### What this task involves
Images do not belong in the copy. Retype the entries exactly.

### The records
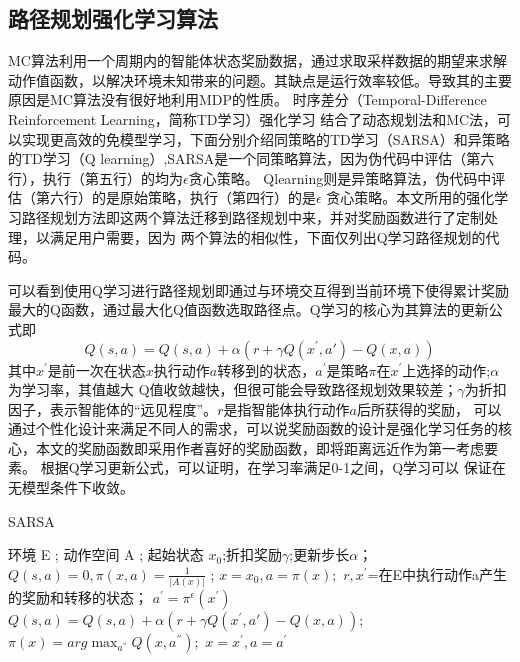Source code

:\subsection{路径规划强化学习算法}
MC算法利用一个周期内的智能体状态奖励数据，通过求取采样数据的期望来求解动作值函数，以解决环境未知带来的问题。其缺点是运行效率较低。导致其的主要原因是MC算法没有很好地利用MDP的性质。
时序差分（Temporal-Difference Reinforcement Learning，简称TD学习）强化学习
结合了动态规划法和MC法，可以实现更高效的免模型学习，下面分别介绍同策略的TD学习（SARSA）和异策略的TD学习（Q
learning）,SARSA是一个同策略算法，因为伪代码中评估（第六行），执行（第五行）的均为$\epsilon$贪心策略。
Qlearning则是异策略算法，伪代码中评估（第六行）的是原始策略，执行（第四行）的是$\epsilon$
贪心策略。本文所用的强化学习路径规划方法即这两个算法迁移到路径规划中来，并对奖励函数进行了定制处理，以满足用户需要，因为
两个算法的相似性，下面仅列出Q学习路径规划的代码。

可以看到使用Q学习进行路径规划即通过与环境交互得到当前环境下使得累计奖励最大的Q函数，通过最大化Q值函数选取路径点。Q学习的核心为其算法的更新公式即
\begin{equation}
  Q(s,a)=Q(s,a)+\alpha (r+\gamma Q(x^{'},a{'})-Q(x,a))
  \label{eq:3-12}
\end{equation}
其中$x^{'}$是前一次在状态$x$执行动作$a$转移到的状态，$a^{'}$是策略$\pi$在$x^{'}$上选择的动作;$\alpha$为学习率，其值越大
Q值收敛越快，但很可能会导致路径规划效果较差；$\gamma$为折扣因子，表示智能体的“远见程度”。$r$是指智能体执行动作$a$后所获得的奖励，
可以通过个性化设计来满足不同人的需求，可以说奖励函数的设计是强化学习任务的核心，本文的奖励函数即采用作者喜好的奖励函数，即将距离远近作为第一考虑要素。
根据Q学习更新公式，可以证明，在学习率满足0-1之间，Q学习可以
保证在无模型条件下收敛。\\
\begin{algorithm}[H]  
  \caption{SARSA}  
  \begin{algorithmic}[1] 
    \Require 环境 E ; 动作空间 A ;
     起始状态 $x_0$;折扣奖励$\gamma $;更新步长$\alpha $；
    \Ensure 
    \State $Q(s,a)=0,\pi(x,a)=\frac{1}{|A(x)|} $ ;
    \State $x=x_0,a=\pi(x);$
    \State $r,x^{'}$=在E中执行动作a产生的奖励和转移的状态；
    \State $a^{'}=\pi^{\epsilon }(x^{'})$
    \State $Q(s,a)=Q(s,a)+\alpha (r+\gamma Q(x^{'},a{'})-Q(x,a));$
    \State $\pi(x)=arg\max_{a^{''}}Q(x,a^{''});$
    \State $x=x^{'},a=a^{'}$
    \EndFor   
  \end{algorithmic}  
\end{algorithm}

### Worked solution
Source code

:\subsection{路径规划强化学习算法}
MC算法利用一个周期内的智能体状态奖励数据，通过求取采样数据的期望来求解动作值函数，以解决环境未知带来的问题。其缺点是运行效率较低。导致其的主要原因是MC算法没有很好地利用MDP的性质。
时序差分（Temporal-Difference Reinforcement Learning，简称TD学习）强化学习
结合了动态规划法和MC法，可以实现更高效的免模型学习，下面分别介绍同策略的TD学习（SARSA）和异策略的TD学习（Q
learning）,SARSA是一个同策略算法，因为伪代码中评估（第六行），执行（第五行）的均为$\epsilon$贪心策略。
Qlearning则是异策略算法，伪代码中评估（第六行）的是原始策略，执行（第四行）的是$\epsilon$
贪心策略。本文所用的强化学习路径规划方法即这两个算法迁移到路径规划中来，并对奖励函数进行了定制处理，以满足用户需要，因为
两个算法的相似性，下面仅列出Q学习路径规划的代码。

可以看到使用Q学习进行路径规划即通过与环境交互得到当前环境下使得累计奖励最大的Q函数，通过最大化Q值函数选取路径点。Q学习的核心为其算法的更新公式即
\begin{equation}
  Q(s,a)=Q(s,a)+\alpha (r+\gamma Q(x^{'},a{'})-Q(x,a))
  \label{eq:3-12}
\end{equation}
其中$x^{'}$是前一次在状态$x$执行动作$a$转移到的状态，$a^{'}$是策略$\pi$在$x^{'}$上选择的动作;$\alpha$为学习率，其值越大
Q值收敛越快，但很可能会导致路径规划效果较差；$\gamma$为折扣因子，表示智能体的“远见程度”。$r$是指智能体执行动作$a$后所获得的奖励，
可以通过个性化设计来满足不同人的需求，可以说奖励函数的设计是强化学习任务的核心，本文的奖励函数即采用作者喜好的奖励函数，即将距离远近作为第一考虑要素。
根据Q学习更新公式，可以证明，在学习率满足0-1之间，Q学习可以
保证在无模型条件下收敛。\\
\begin{algorithm}[H]  
  \caption{SARSA}  
  \begin{algorithmic}[1] 
    \Require 环境 E ; 动作空间 A ;
     起始状态 $x_0$;折扣奖励$\gamma $;更新步长$\alpha $；
    \Ensure 
    \State $Q(s,a)=0,\pi(x,a)=\frac{1}{|A(x)|} $ ;
    \State $x=x_0,a=\pi(x);$
    \State $r,x^{'}$=在E中执行动作a产生的奖励和转移的状态；
    \State $a^{'}=\pi^{\epsilon }(x^{'})$
    \State $Q(s,a)=Q(s,a)+\alpha (r+\gamma Q(x^{'},a{'})-Q(x,a));$
    \State $\pi(x)=arg\max_{a^{''}}Q(x,a^{''});$
    \State $x=x^{'},a=a^{'}$
    \EndFor   
  \end{algorithmic}  
\end{algorithm}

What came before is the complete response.